* Work item
Give only the number of lines in the records that include the string "chapter".
****************************************
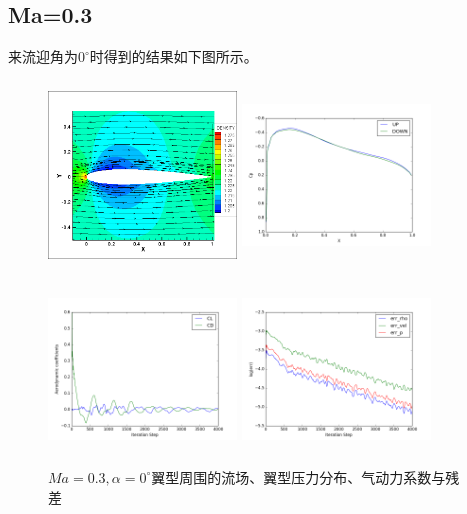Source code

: \documentclass[UTF8]{ctexart}
\begin{document}
\subsection{Ma=0.3}
来流迎角为$0^\circ$时得到的结果如下图所示。
\begin{figure}[htbp]\centering
  \begin{minipage}{5.5cm}
    \centering
    \includegraphics[height=5cm,width=5cm]{../pic/0.3_0_flowfield.png}
  \end{minipage}%
  \begin{minipage}{5.5cm}
    \centering
    \includegraphics[height=5cm,width=5cm]{../pic/0.3_0_Cp.png}
  \end{minipage}

  \begin{minipage}{5.5cm}
    \centering
    \includegraphics[height=5cm,width=5cm]{../pic/0.3_0_cl_cd.png}
  \end{minipage}%
  \begin{minipage}{5.5cm}
    \centering
    \includegraphics[height=5cm,width=5cm]{../pic/0.3_0_residual.png}
  \end{minipage}
  \caption{$Ma=0.3,\alpha=0^\circ$翼型周围的流场、翼型压力分布、气动力系数与残差}
\end{figure}
\end{document}
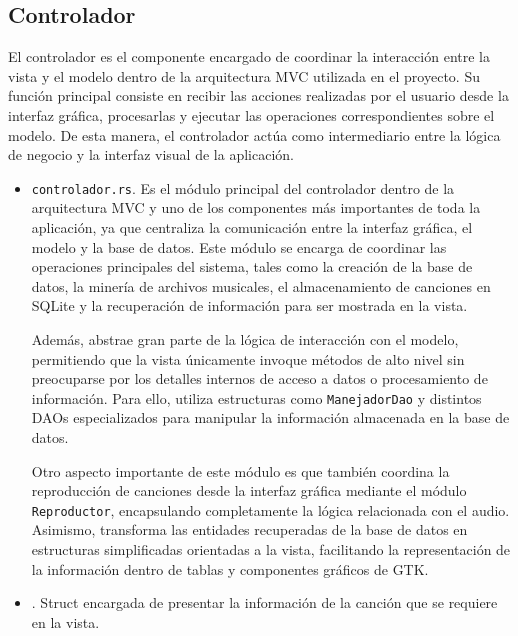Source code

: \documentclass[12pt]{article}
\begin{document}
\subsection{Controlador}

El controlador es el componente encargado de coordinar la interacción entre la vista y el modelo dentro de la arquitectura MVC utilizada en el proyecto. Su función principal consiste en recibir las acciones realizadas por el usuario desde la interfaz gráfica, procesarlas y ejecutar las operaciones correspondientes sobre el modelo. De esta manera, el controlador actúa como intermediario entre la lógica de negocio y la interfaz visual de la aplicación.

\begin{itemize}

\item \texttt{controlador.rs}. Es el módulo principal del controlador dentro de la arquitectura MVC y uno de los componentes más importantes de toda la aplicación, ya que centraliza la comunicación entre la interfaz gráfica, el modelo y la base de datos. Este módulo se encarga de coordinar las operaciones principales del sistema, tales como la creación de la base de datos, la minería de archivos musicales, el almacenamiento de canciones en SQLite y la recuperación de información para ser mostrada en la vista.

Además, abstrae gran parte de la lógica de interacción con el modelo, permitiendo que la vista únicamente invoque métodos de alto nivel sin preocuparse por los detalles internos de acceso a datos o procesamiento de información. Para ello, utiliza estructuras como \texttt{ManejadorDao} y distintos DAOs especializados para manipular la información almacenada en la base de datos.

Otro aspecto importante de este módulo es que también coordina la reproducción de canciones desde la interfaz gráfica mediante el módulo \texttt{Reproductor}, encapsulando completamente la lógica relacionada con el audio. Asimismo, transforma las entidades recuperadas de la base de datos en estructuras simplificadas orientadas a la vista, facilitando la representación de la información dentro de tablas y componentes gráficos de GTK.

\item \texttt{}. Struct encargada de presentar la información de la canción que se requiere en la vista.

\end{itemize}
\end{document}
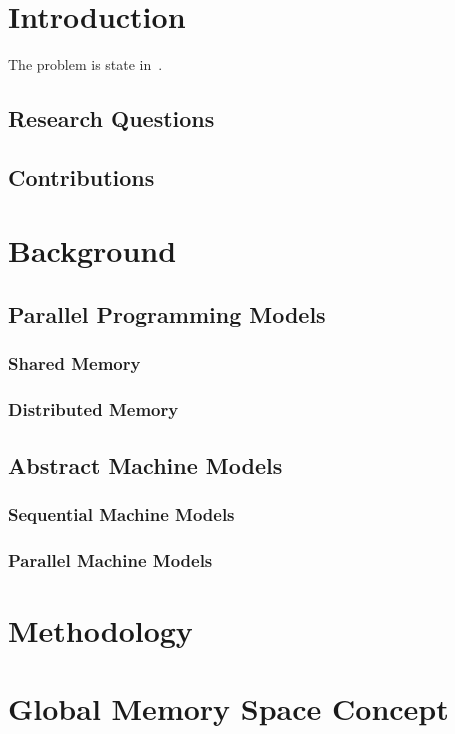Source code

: \chapter{Introduction}
The problem is state in~\cite{Bringhurst12}.
\section{Research Questions}
\section{Contributions}
\chapter{Background}
\section{Parallel Programming Models}
\subsection{Shared Memory}
\subsection{Distributed Memory}
\section{Abstract Machine Models}
\subsection{Sequential Machine Models}
\subsection{Parallel Machine Models}
\chapter{Methodology}
\chapter{Global Memory Space Concept}
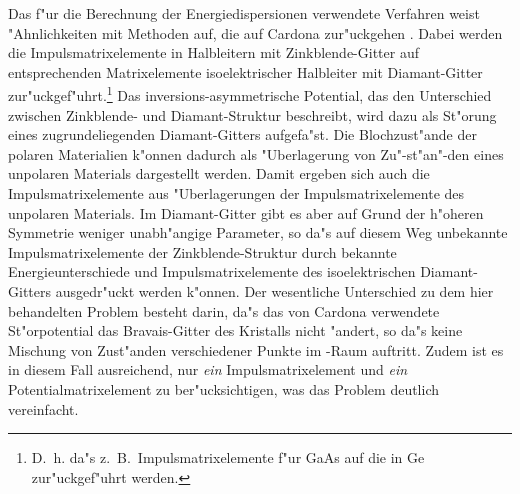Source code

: Das f"ur die Berechnung der Energiedispersionen verwendete Verfahren weist
"Ahnlichkeiten mit Methoden auf, die auf Cardona zur"uckgehen \cite{card:63}.
Dabei werden die Impulsmatrixelemente in Halbleitern mit Zinkblende-Gitter auf
entsprechenden Matrixelemente isoelektrischer Halbleiter mit Diamant-Gitter
zur"uckgef"uhrt.\footnote{D.~h.  da"s z.~B.\ Impulsmatrixelemente f"ur GaAs
  auf die in Ge zur"uckgef"uhrt werden.}  Das inversions-asymmetrische
Potential, das den Unterschied zwischen Zinkblende- und Diamant-Struktur
beschreibt, wird dazu als St"orung eines zugrundeliegenden Diamant-Gitters
aufgefa"st.  Die Blochzust"ande der polaren Materialien k"onnen dadurch als
"Uberlagerung von Zu"-st"an"-den eines unpolaren Materials dargestellt werden.
Damit ergeben sich auch die Impulsmatrixelemente aus "Uberlagerungen der
Impulsmatrixelemente des unpolaren Materials. Im Diamant-Gitter gibt es aber
auf Grund der h"oheren Symmetrie weniger unabh"angige Parameter, so da"s auf
diesem Weg unbekannte Impulsmatrixelemente der Zinkblende-Struktur durch
bekannte Energieunterschiede und Impulsmatrixelemente des isoelektrischen
Diamant-Gitters ausgedr"uckt werden k"onnen. Der wesentliche Unterschied zu
dem hier behandelten Problem besteht darin, da"s das von Cardona verwendete
St"orpotential das Bravais-Gitter des Kristalls nicht "andert, so da"s keine
Mischung von Zust"anden verschiedener Punkte im -Raum auftritt. 
Zudem ist es in diesem Fall ausreichend, nur \emph{ein} Impulsmatrixelement und
\emph{ein} Potentialmatrixelement zu ber"ucksichtigen, was das Problem
deutlich vereinfacht.




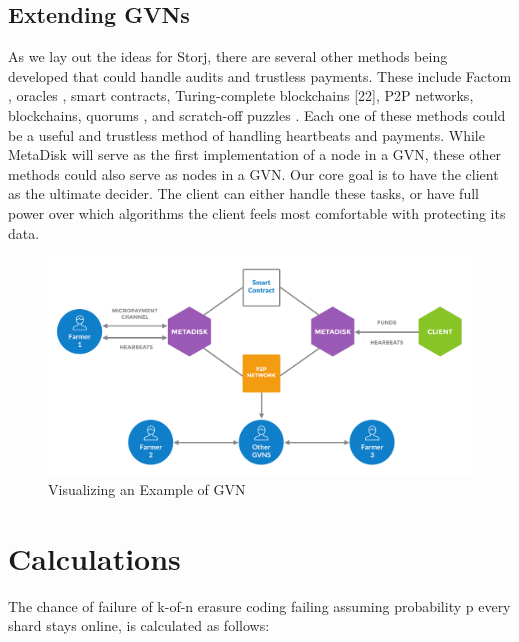 \documentclass[a4paper,10pt]{article}
\begin{document}
\subsection{Extending GVNs}
As we lay out the ideas for Storj, there are several other methods being developed that could handle audits and trustless payments. These include Factom \cite{7}, oracles \cite{21}, smart contracts, Turing-complete blockchains [22], P2P networks, blockchains, quorums \cite{20}, and scratch-off puzzles \cite{23}. Each one of these methods could be a useful and trustless method of handling heartbeats and payments. While MetaDisk \cite{1} will serve as the first implementation of a node in a GVN, these other methods could also serve as nodes in a GVN. Our core goal is to have the client as the ultimate decider. The client can either handle these tasks, or have full power over which algorithms the client feels most comfortable with protecting its data. 

\begin{figure}[hbt]
\centering
\includegraphics[width=\linewidth]{9}
\caption{Visualizing an Example of GVN}
\end{figure}

\section{Calculations}
The chance of failure of k-of-n erasure coding failing assuming probability p every shard stays online, is calculated as follows:
\end{document}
****************************************
* Written response
4